◆ Problem requirements ◆
Looking at the data below, count the lines that contain the string "surpass". Write only the total.

###

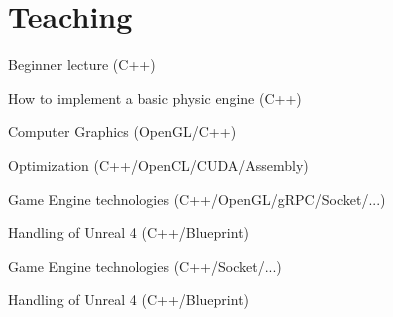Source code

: \documentclass[a4paper]{deedy-resume} %
\begin{document}
\begin{minipage}[t]{0.66\textwidth} %


\section{Teaching}


	\vspace{\topsep} %
	\begin{tightitemize}
		\item Beginner lecture (C++)
		\item How to implement a basic physic engine (C++)
		\item Computer Graphics (OpenGL/C++)
		\item Optimization (C++/OpenCL/CUDA/Assembly)
	\end{tightitemize}

\sectionspace


	\begin{tightitemize}
		\item Game Engine technologies (C++/OpenGL/gRPC/Socket/...)
		\item Handling of Unreal 4 (C++/Blueprint)
	\end{tightitemize}

\sectionspace


	\begin{tightitemize}
		\item Game Engine technologies (C++/Socket/...)
		\item Handling of Unreal 4 (C++/Blueprint)
	\end{tightitemize}


\end{minipage}
\end{document}
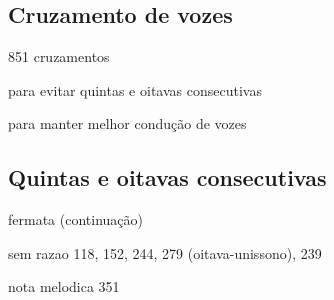 \documentclass{article}
\begin{document}
\subsection{Cruzamento de vozes}
\label{sec:cruzamento-de-vozes}

851 cruzamentos 

para evitar quintas e oitavas consecutivas

para manter melhor condução de vozes

\subsection{Quintas e oitavas consecutivas}
\label{sec:quintas-e-oitavas}

fermata (continuação)

sem razao 118, 152, 244, 279 (oitava-unissono), 239

nota melodica 351
\end{document}
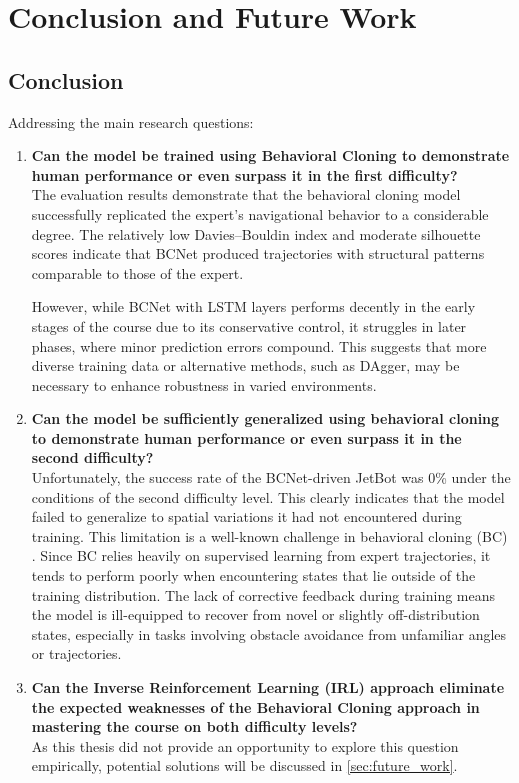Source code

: \chapter{Conclusion and Future Work}
\label{cha:Conclusion}

\section{Conclusion}

Addressing the main research questions:

\begin{enumerate}
  \item \textbf{Can the model be trained using Behavioral Cloning to demonstrate human performance or even surpass it in the first difficulty?} \\
    The evaluation results demonstrate that the behavioral cloning model successfully replicated the expert’s navigational behavior to a considerable degree. The relatively low Davies–Bouldin index and moderate silhouette scores indicate that BCNet produced trajectories with structural patterns comparable to those of the expert.

    However, while BCNet with LSTM layers performs decently in the early stages of the course due to its conservative control, it struggles in later phases, where minor prediction errors compound. This suggests that more diverse training data or alternative methods, such as DAgger, may be necessary to enhance robustness in varied environments.

  \item \textbf{Can the model be sufficiently generalized using behavioral cloning to demonstrate human performance or even surpass it in the second difficulty?} \\
    Unfortunately, the success rate of the BCNet-driven JetBot was 0\% under the conditions of the second difficulty level. This clearly indicates that the model failed to generalize to spatial variations it had not encountered during training. This limitation is a well-known challenge in behavioral cloning (BC) \autocite{NIPS1988_812b4ba2}. Since BC relies heavily on supervised learning from expert trajectories, it tends to perform poorly when encountering states that lie outside of the training distribution. The lack of corrective feedback during training means the model is ill-equipped to recover from novel or slightly off-distribution states, especially in tasks involving obstacle avoidance from unfamiliar angles or trajectories.

  \item \textbf{Can the Inverse Reinforcement Learning (IRL) approach eliminate the expected weaknesses of the Behavioral Cloning approach in mastering the course on both difficulty levels?} \\
    As this thesis did not provide an opportunity to explore this question empirically, potential solutions will be discussed in \autoref{sec:future_work}.
\end{enumerate}

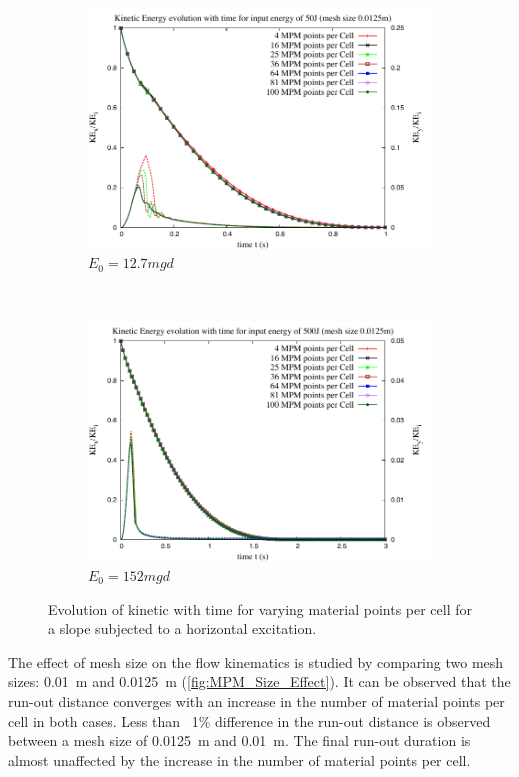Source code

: \begin{figure}[tbhp]
\centering
\begin{subfigure}[b]{0.95\textwidth}
\includegraphics[width=\textwidth]{KE_50}
\caption{$E_0=12.7mgd$}
\label{fig:KE_50}
\end{subfigure}
\\
\begin{subfigure}[b]{0.95\textwidth}
\centering
\includegraphics[width=\textwidth]{KE_500}
\caption{$E_0=152mgd$}
\label{fig:KE_500}
\end{subfigure}
\caption{Evolution of kinetic with time for varying material points per cell 
for a slope subjected to a horizontal excitation.}
\label{fig:KE_MPM}
\end{figure}

The effect of mesh size on the flow kinematics is studied by comparing two mesh 
sizes: 0.01~\si{\m} and 0.0125~\si{\m} (\cref{fig:MPM_Size_Effect}). It can 
be observed that the run-out distance converges with an increase in the number 
of material points per cell in both cases. Less than ~1\% difference in the 
run-out distance is observed between a mesh size of 0.0125~\si{\m} and 
0.01~\si{\m}. The final run-out duration is almost unaffected by the increase 
in the number of material points per cell. 
 

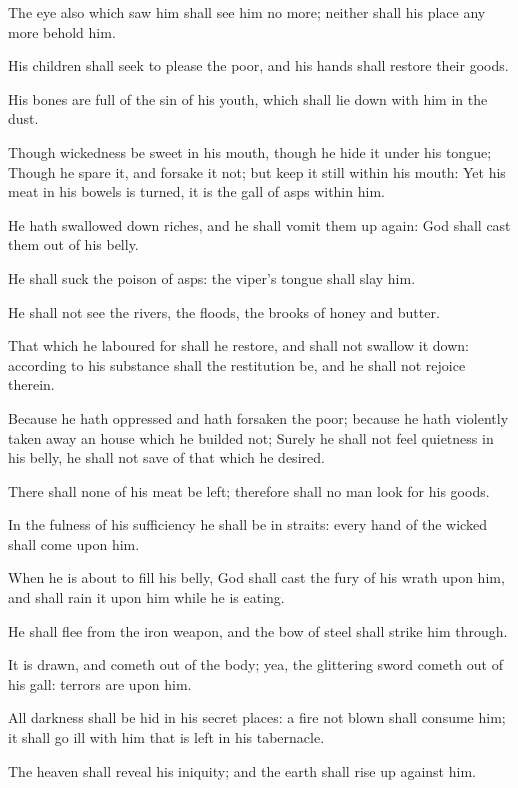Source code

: \verse The eye also which saw him shall see him no more; neither shall his place any more behold him.

\verse His children shall seek to please the poor, and his hands shall restore their goods.

\verse His bones are full of the sin of his youth, which shall lie down with him in the dust.

\verse Though wickedness be sweet in his mouth, though he hide it under his tongue; \verse Though he spare it, and forsake it not; but keep it still within his mouth: \verse Yet his meat in his bowels is turned, it is the gall of asps within him.

\verse He hath swallowed down riches, and he shall vomit them up again: God shall cast them out of his belly.

\verse He shall suck the poison of asps: the viper's tongue shall slay him.

\verse He shall not see the rivers, the floods, the brooks of honey and butter.

\verse That which he laboured for shall he restore, and shall not swallow it down: according to his substance shall the restitution be, and he shall not rejoice therein.

\verse Because he hath oppressed and hath forsaken the poor; because he hath violently taken away an house which he builded not; \verse Surely he shall not feel quietness in his belly, he shall not save of that which he desired.

\verse There shall none of his meat be left; therefore shall no man look for his goods.

\verse In the fulness of his sufficiency he shall be in straits: every hand of the wicked shall come upon him.

\verse When he is about to fill his belly, God shall cast the fury of his wrath upon him, and shall rain it upon him while he is eating.

\verse He shall flee from the iron weapon, and the bow of steel shall strike him through.

\verse It is drawn, and cometh out of the body; yea, the glittering sword cometh out of his gall: terrors are upon him.

\verse All darkness shall be hid in his secret places: a fire not blown shall consume him; it shall go ill with him that is left in his tabernacle.

\verse The heaven shall reveal his iniquity; and the earth shall rise up against him.

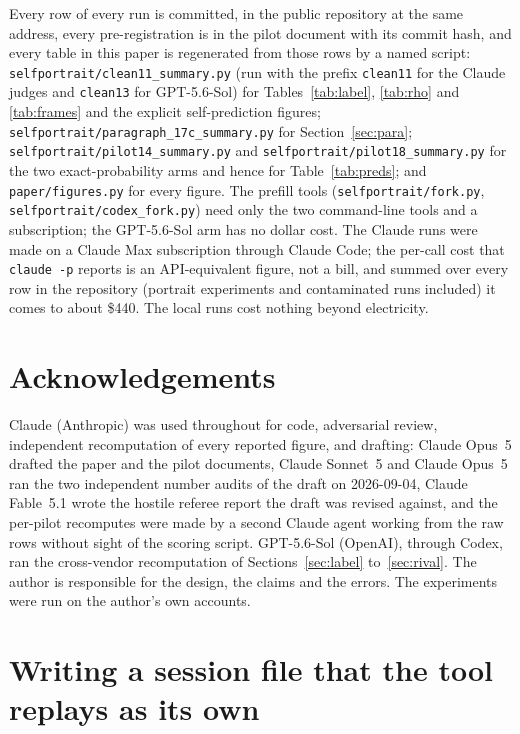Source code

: \documentclass[twocolumn,10pt]{article}
\newcommand{\gpt}{GPT-5.6-Sol}
\begin{document}
Every row of every run is committed, in the public repository at the same address, every pre-registration is in the pilot document with its commit hash, and every table in this paper is regenerated from those rows by a named script: \texttt{selfportrait/clean11\_summary.py} (run with the prefix \texttt{clean11} for the Claude judges and \texttt{clean13} for \gpt{}) for Tables~\ref{tab:label}, \ref{tab:rho} and \ref{tab:frames} and the explicit self-prediction figures; \texttt{selfportrait/paragraph\_17c\_summary.py} for Section~\ref{sec:para}; \texttt{selfportrait/pilot14\_summary.py} and \texttt{selfportrait/pilot18\_summary.py} for the two exact-probability arms and hence for Table~\ref{tab:preds}; and \texttt{paper/figures.py} for every figure. The prefill tools (\texttt{selfportrait/fork.py}, \texttt{selfportrait/codex\_fork.py}) need only the two command-line tools and a subscription; the \gpt{} arm has no dollar cost. The Claude runs were made on a Claude Max subscription through Claude Code; the per-call cost that \texttt{claude -p} reports is an API-equivalent figure, not a bill, and summed over every row in the repository (portrait experiments and contaminated runs included) it comes to about \$440. The local runs cost nothing beyond electricity.

\section*{Acknowledgements}
Claude (Anthropic) was used throughout for code, adversarial review, independent recomputation of every reported figure, and drafting: Claude Opus~5 drafted the paper and the pilot documents, Claude Sonnet~5 and Claude Opus~5 ran the two independent number audits of the draft on 2026-09-04, Claude Fable~5.1 wrote the hostile referee report the draft was revised against, and the per-pilot recomputes were made by a second Claude agent working from the raw rows without sight of the scoring script. \gpt{} (OpenAI), through Codex, ran the cross-vendor recomputation of Sections~\ref{sec:label} to~\ref{sec:rival}. The author is responsible for the design, the claims and the errors. The experiments were run on the author's own accounts.




\appendix
\section{Writing a session file that the tool replays as its own}
\label{app:session}
\end{document}
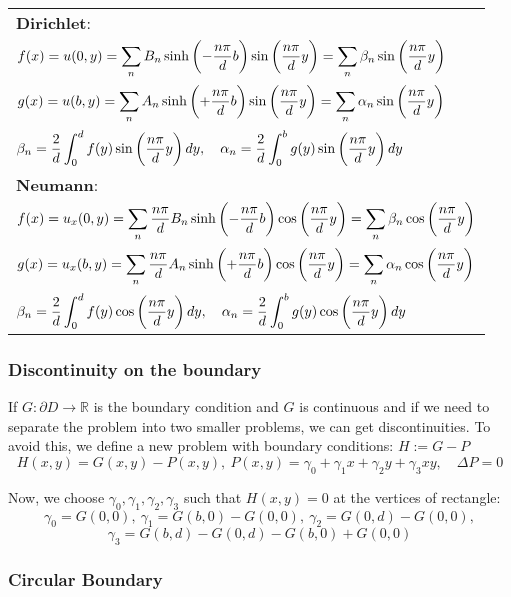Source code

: \documentclass{article}
\begin{document}
\begin{twocolumn}
\begin{tabular}{C{.95\columnwidth}}
	\textbf{Dirichlet}:\\
	$\displaystyle f(x) = u(0,y) = \sum_n B_n \sinh\left(-\frac{n\pi}{d} b\right) \sin\left(\frac{n\pi}{d} y\right) = \sum_n \beta_n \sin\left(\frac{n\pi}{d} y\right)$ \\
	$\displaystyle g(x) = u(b,y) = \sum_n A_n \sinh\left(+\frac{n\pi}{d} b\right) \sin\left(\frac{n\pi}{d} y\right) = \sum_n \alpha_n \sin\left(\frac{n\pi}{d} y\right)$ \\
	$\displaystyle \beta_n = \frac{2}{d} \int_{0}^{d} f(y) \sin\left(\frac{n\pi}{d} y\right) dy, \quad \alpha_n = \frac{2}{d} \int_0^b g(y) \sin\left(\frac{n\pi}{d} y\right)dy$ \\ \midrule
	\textbf{Neumann}: \\
	$\displaystyle f(x) = u_x(0,y) = \sum_n \frac{n\pi}{d} B_n \sinh\left(-\frac{n\pi}{d} b\right) \cos\left(\frac{n\pi}{d} y\right) = \sum_n \beta_n \cos\left(\frac{n\pi}{d} y\right)$ \\
	$\displaystyle g(x) = u_x(b,y) = \sum_n \frac{n\pi}{d} A_n \sinh\left(+\frac{n\pi}{d} b\right) \cos\left(\frac{n\pi}{d} y\right) = \sum_n \alpha_n \cos\left(\frac{n\pi}{d} y\right)$ \\
	$\displaystyle \beta_n = \frac{2}{d} \int_{0}^{d} f(y) \cos\left(\frac{n\pi}{d} y\right) dy, \quad \alpha_n = \frac{2}{d} \int_0^b g(y) \cos\left(\frac{n\pi}{d} y\right)dy$ \\ 
	
\end{tabular}

\subsubsection{Discontinuity on the boundary}

If $G:\partial D \rightarrow \mathbb{R}$ is the boundary condition and $G$ is continuous and if we need to separate the problem into two smaller problems, we can get discontinuities. To avoid this, we define a new problem with boundary conditions: $H := G - P$
$$H(x,y) = G(x,y) - P(x,y), \ P(x,y) = \gamma_0 + \gamma_1 x + \gamma_2 y + \gamma_3 xy, \quad \Delta P = 0$$

Now, we choose $\gamma_0, \gamma_1, \gamma_2, \gamma_3$ such that $H(x,y) = 0$ at the vertices of rectangle:
$$\gamma_0 = G(0,0), \ \gamma_1 = G(b,0) - G(0,0), \ \gamma_2 = G(0,d) - G(0,0), $$
$$ \gamma_3 = G(b,d) - G(0,d) - G(b,0) + G(0,0)$$

\subsubsection{Circular Boundary}


\end{twocolumn}
\end{document}
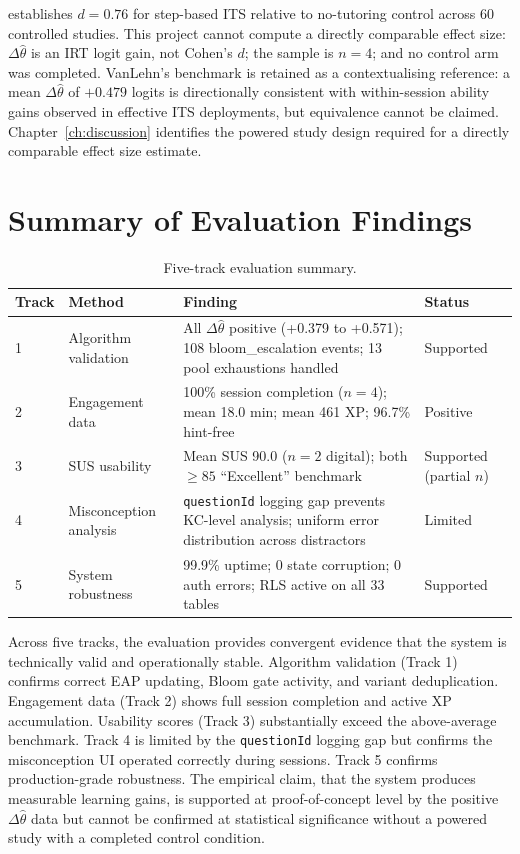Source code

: \textcite{vanlehn2011} establishes $d = 0.76$ for step-based ITS relative to
no-tutoring control across 60 controlled studies. This project cannot compute
a directly comparable effect size: $\Delta\hat{\theta}$ is an IRT logit gain,
not Cohen's $d$; the sample is $n = 4$; and no control arm was completed.
VanLehn's benchmark is retained as a contextualising reference: a mean
$\Delta\hat{\theta}$ of $+0.479$ logits is directionally consistent with
within-session ability gains observed in effective ITS deployments, but
equivalence cannot be claimed. Chapter~\ref{ch:discussion} identifies the
powered study design required for a directly comparable effect size estimate.

\section{Summary of Evaluation Findings}
\label{sec:results_summary}

\begin{table}[H]
\centering
\caption{Five-track evaluation summary.}
\label{tab:eval_summary}
\renewcommand{\arraystretch}{1.25}
\begin{tabularx}{\textwidth}{llXl}
\toprule
\textbf{Track} & \textbf{Method} & \textbf{Finding} & \textbf{Status} \\
\midrule
1 & Algorithm validation &
  All $\Delta\hat{\theta}$ positive (+0.379 to +0.571); 108 bloom\_escalation events; 13 pool exhaustions handled &
  Supported \\
2 & Engagement data &
  100\% session completion ($n=4$); mean 18.0 min; mean 461 XP; 96.7\% hint-free &
  Positive \\
3 & SUS usability &
  Mean SUS 90.0 ($n=2$ digital); both $\geq 85$ ``Excellent'' benchmark &
  Supported (partial $n$) \\
4 & Misconception analysis &
  \texttt{questionId} logging gap prevents KC-level analysis; uniform error distribution across distractors &
  Limited \\
5 & System robustness &
  99.9\% uptime; 0 state corruption; 0 auth errors; RLS active on all 33 tables &
  Supported \\
\bottomrule
\end{tabularx}
\end{table}

Across five tracks, the evaluation provides convergent evidence that the
system is technically valid and operationally stable. Algorithm validation
(Track 1) confirms correct EAP updating, Bloom gate activity, and variant
deduplication. Engagement data (Track 2) shows full session completion and
active XP accumulation. Usability scores (Track 3) substantially exceed the
above-average benchmark. Track 4 is limited by the \texttt{questionId}
logging gap but confirms the misconception UI operated correctly during
sessions. Track 5 confirms production-grade robustness. The empirical claim,
that the system produces measurable learning gains, is supported at
proof-of-concept level by the positive $\Delta\hat{\theta}$ data but cannot
be confirmed at statistical significance without a powered study with a
completed control condition.
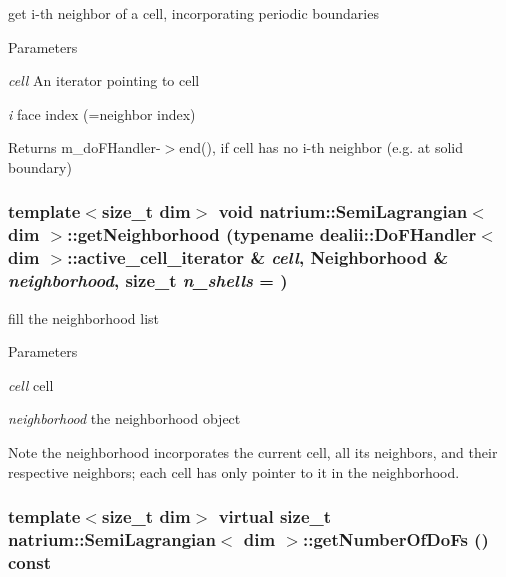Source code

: get i-\/th neighbor of a cell, incorporating periodic boundaries 
\begin{DoxyParams}{Parameters}
\item[{\em cell}]An iterator pointing to cell \item[{\em i}]face index (=neighbor index) \end{DoxyParams}
\begin{DoxyReturn}{Returns}
m\_\-doFHandler-\/$>$end(), if cell has no i-\/th neighbor (e.g. at solid boundary) 
\end{DoxyReturn}
\hypertarget{classnatrium_1_1SemiLagrangian_ab6d5f8d666330d8f229ee727985592b8}{
\subsubsection[{getNeighborhood}]{\setlength{\rightskip}{0pt plus 5cm}template$<$size\_\-t dim$>$ void {\bf natrium::SemiLagrangian}$<$ dim $>$::getNeighborhood (typename dealii::DoFHandler$<$ dim $>$::active\_\-cell\_\-iterator \& {\em cell}, \/  {\bf Neighborhood} \& {\em neighborhood}, \/  size\_\-t {\em n\_\-shells} = {})}}
\label{classnatrium_1_1SemiLagrangian_ab6d5f8d666330d8f229ee727985592b8}


fill the neighborhood list 
\begin{DoxyParams}{Parameters}
\item[{\em cell}]cell \item[{\em neighborhood}]the neighborhood object \end{DoxyParams}
\begin{DoxyNote}{Note}
the neighborhood incorporates the current cell, all its neighbors, and their respective neighbors; each cell has only pointer to it in the neighborhood. 
\end{DoxyNote}
\hypertarget{classnatrium_1_1SemiLagrangian_aeb3b1dfda8a0d8fe7473716f98b12647}{
\subsubsection[{getNumberOfDoFs}]{\setlength{\rightskip}{0pt plus 5cm}template$<$size\_\-t dim$>$ virtual size\_\-t {\bf natrium::SemiLagrangian}$<$ dim $>$::getNumberOfDoFs () const}}
\label{classnatrium_1_1SemiLagrangian_aeb3b1dfda8a0d8fe7473716f98b12647}


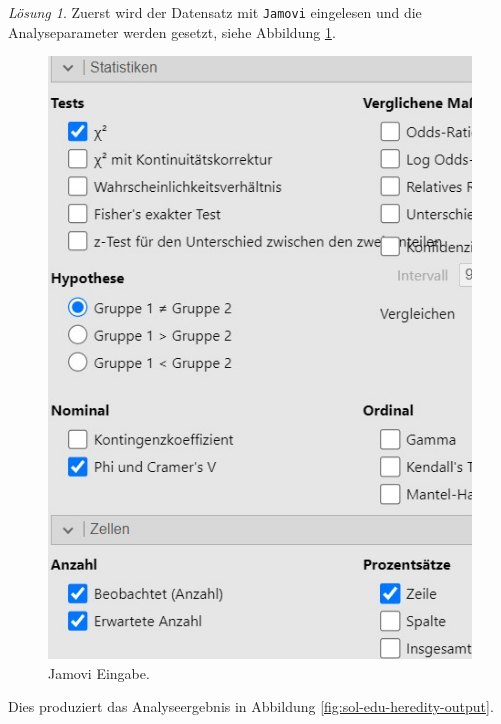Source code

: \documentclass[
]{book}
\theoremstyle{definition}
\theoremstyle{definition}
\theoremstyle{definition}
\theoremstyle{definition}
\theoremstyle{remark}
\newtheorem*{solution}{Lösung}
\begin{document}
\begin{solution}

Zuerst wird der Datensatz mit \texttt{Jamovi} eingelesen und die
Analyseparameter werden gesetzt, siehe Abbildung
\ref{fig:sol-edu-heredity-input}.

\begin{figure}

{\centering \includegraphics{figures/10-exr-edu-heredity-jmv-input} 

}

\caption{Jamovi Eingabe.}\label{fig:sol-edu-heredity-input}
\end{figure}

Dies produziert das Analyseergebnis in Abbildung
\ref{fig:sol-edu-heredity-output}.

\begin{figure}


\end{figure}
\end{solution}
\end{document}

###

◆ Exercise result ◆
2